1. Manipulating Ratios. Medicare applied several different ratios to apportion shared costs between public and private patients, depending on the type of cost involved. As National Medical Enterprises surveys, the ratio of Medicare patient days to total patient days was used to allocate the costs of routine hospital services (room, board, and nursing care), but not for ancillary services (surgery, radiology, pharmacy, laboratory, etc.) because their use varies widely according to age groups. Therefore, for these costs, Medicare allocated total hospital costs using a ratio of Medicare patient charges to charges for all patients (called the "RCC" formula, for ratio of charges to charges). This gave hospitals ample room for manipulated the measurement of costs because there was no regulatory requirement of a uniform markup of charges over costs. Since charges are used as a proxy for measuring costs, hospitals could overweight Medicare patients by using disproportionate charge markups for those services heavily used by Medicare patients (for instance, by having a 100% markup on laboratory testing and only a 25% markup on obstetrics care, there being very few pregnant Medicare patients). Therefore, this formula was applied separately to each hospital ancillary department. Still, hospitals were free to engage in this type of pricing manipulation within each ancillary department. That is why HCFA wanted to take Century City Hospital's labor costs out of its ancillary department.
Finally, certain overhead costs such as administration, interest expense, or building repair could not be assigned to any particular department and so had to be allocated among departments according to some accounting convention. Prof. Frankford describes the additional rules that were needed to prevent further manipulation in this regard:
[T]he hospital is divided into "revenue centers" and "cost centers."... To the extent possible, the costs of the nonrevenue-producing centers are directly allocated to each other and to the revenue centers. Unassigned, indirect expenses are then allocated through the use of various rules-of-thumb.... For example, depreciation of buildings and fixtures are allocated by the square feet of the areas to which these costs are to be assigned; the costs of producing laundry are allocated by the pounds of laundry used by other cost and revenue centers; dietary costs by the number of meals served; housekeeping by hours of service; pharmacy by costed requisitions; and intern-resident service by assigned time.
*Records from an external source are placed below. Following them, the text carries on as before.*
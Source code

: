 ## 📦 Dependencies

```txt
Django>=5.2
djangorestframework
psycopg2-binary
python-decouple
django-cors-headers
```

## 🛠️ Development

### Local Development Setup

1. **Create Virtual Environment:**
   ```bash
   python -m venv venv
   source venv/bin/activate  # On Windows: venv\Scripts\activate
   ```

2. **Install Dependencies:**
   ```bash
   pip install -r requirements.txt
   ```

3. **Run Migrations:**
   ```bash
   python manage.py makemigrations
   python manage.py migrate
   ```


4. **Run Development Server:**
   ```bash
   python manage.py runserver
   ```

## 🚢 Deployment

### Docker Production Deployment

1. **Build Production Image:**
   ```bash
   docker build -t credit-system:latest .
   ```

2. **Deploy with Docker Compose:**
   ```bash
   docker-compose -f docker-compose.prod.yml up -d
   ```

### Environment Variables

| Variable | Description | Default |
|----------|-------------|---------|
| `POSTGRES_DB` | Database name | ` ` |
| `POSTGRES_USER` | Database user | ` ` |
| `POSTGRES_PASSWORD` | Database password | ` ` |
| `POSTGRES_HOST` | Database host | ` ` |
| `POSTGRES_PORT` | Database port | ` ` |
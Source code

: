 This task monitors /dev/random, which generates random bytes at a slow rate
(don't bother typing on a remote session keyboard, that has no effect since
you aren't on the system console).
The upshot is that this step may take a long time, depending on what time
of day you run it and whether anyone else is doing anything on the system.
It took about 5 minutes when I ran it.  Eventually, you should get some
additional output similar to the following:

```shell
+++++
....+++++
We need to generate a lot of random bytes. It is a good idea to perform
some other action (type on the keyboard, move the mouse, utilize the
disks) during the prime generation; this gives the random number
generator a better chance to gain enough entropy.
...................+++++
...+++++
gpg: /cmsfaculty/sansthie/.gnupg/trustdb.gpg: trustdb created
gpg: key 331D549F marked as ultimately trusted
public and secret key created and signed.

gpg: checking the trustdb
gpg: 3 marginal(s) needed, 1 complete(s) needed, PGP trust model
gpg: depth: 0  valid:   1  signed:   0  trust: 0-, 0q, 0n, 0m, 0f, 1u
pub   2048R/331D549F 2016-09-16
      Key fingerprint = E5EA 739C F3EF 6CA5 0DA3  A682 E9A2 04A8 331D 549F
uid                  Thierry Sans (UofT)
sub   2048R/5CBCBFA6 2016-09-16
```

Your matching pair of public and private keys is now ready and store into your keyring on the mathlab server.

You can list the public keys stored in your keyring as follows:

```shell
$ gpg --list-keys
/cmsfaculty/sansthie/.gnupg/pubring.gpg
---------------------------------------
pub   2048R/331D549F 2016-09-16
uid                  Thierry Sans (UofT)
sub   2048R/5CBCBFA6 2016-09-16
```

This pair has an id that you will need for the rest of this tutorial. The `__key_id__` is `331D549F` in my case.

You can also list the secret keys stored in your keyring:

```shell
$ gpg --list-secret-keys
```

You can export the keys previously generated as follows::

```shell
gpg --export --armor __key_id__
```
To the extent that the indirect cost to be allocated from one cost center depends upon allocations from other cost centers, either a step-down procedure is used, whereby costs are allocated from the most general cost centers first (e.g., general administrative expenses) and the most specific ones last, or the interactions between the cost centers are captured through the use of simultaneous equations. At the end of this process, all the costs of the [facility] have been allocated to the units used for billing purposes.
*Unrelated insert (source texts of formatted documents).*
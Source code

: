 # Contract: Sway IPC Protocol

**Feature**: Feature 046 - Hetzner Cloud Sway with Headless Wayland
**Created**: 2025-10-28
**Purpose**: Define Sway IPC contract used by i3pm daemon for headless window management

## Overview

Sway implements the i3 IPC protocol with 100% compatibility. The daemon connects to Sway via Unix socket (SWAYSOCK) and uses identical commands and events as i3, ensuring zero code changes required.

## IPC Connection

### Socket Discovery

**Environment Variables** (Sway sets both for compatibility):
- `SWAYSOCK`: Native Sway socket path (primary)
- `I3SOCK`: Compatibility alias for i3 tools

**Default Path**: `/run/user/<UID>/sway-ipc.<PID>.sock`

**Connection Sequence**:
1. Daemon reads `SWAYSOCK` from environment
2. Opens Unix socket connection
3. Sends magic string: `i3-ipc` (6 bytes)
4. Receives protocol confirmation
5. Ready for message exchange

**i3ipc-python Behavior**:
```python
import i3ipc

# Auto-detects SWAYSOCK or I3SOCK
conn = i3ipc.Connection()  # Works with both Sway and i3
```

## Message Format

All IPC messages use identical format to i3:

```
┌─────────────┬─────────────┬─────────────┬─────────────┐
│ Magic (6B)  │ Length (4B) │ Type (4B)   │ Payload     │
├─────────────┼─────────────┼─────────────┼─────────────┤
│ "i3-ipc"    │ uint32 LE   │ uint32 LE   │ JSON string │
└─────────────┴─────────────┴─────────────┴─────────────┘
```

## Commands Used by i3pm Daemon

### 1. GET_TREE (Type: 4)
David Frankford, The Medicare DRGs: Efficiency and Organizational Rationality, 10 Yale J. Reg. 273, 284-85 (1993).
The ongoing wave of hospital mergers presented regulators and courts with the issue of whether a hospital consolidation was a "bona fide" sale, allowing Medicare reimbursement either for a loss or for increased depreciation. In two cases, courts of appeal upheld administrative rulings that hospital acquisitions were not negotiated or structured at arm’s length. Via Christi Regional Medical Center Inc. v. Leavitt, 509 F.3d 1259 (10th Cir. 2007); Lehigh Valley Hospital-Muhlenberg v. Leavitt, 2007 U.S. App. LEXIS 25429 (3d Cir., Oct. 30, 3007).
Other similar issues that produced substantial litigation included how to allocate the cost of hospital malpractice insurance premiums between Medicare and non-Medicare patients, Bedford County Mem. Hosp. v. Heckler, 769 F.2d 1017 (4th Cir. 1985), and how to allocate administrative overhead costs to labor and delivery patients, Community Hospital v. Heckler, 770 F.2d 1257 (4th Cir. 1985).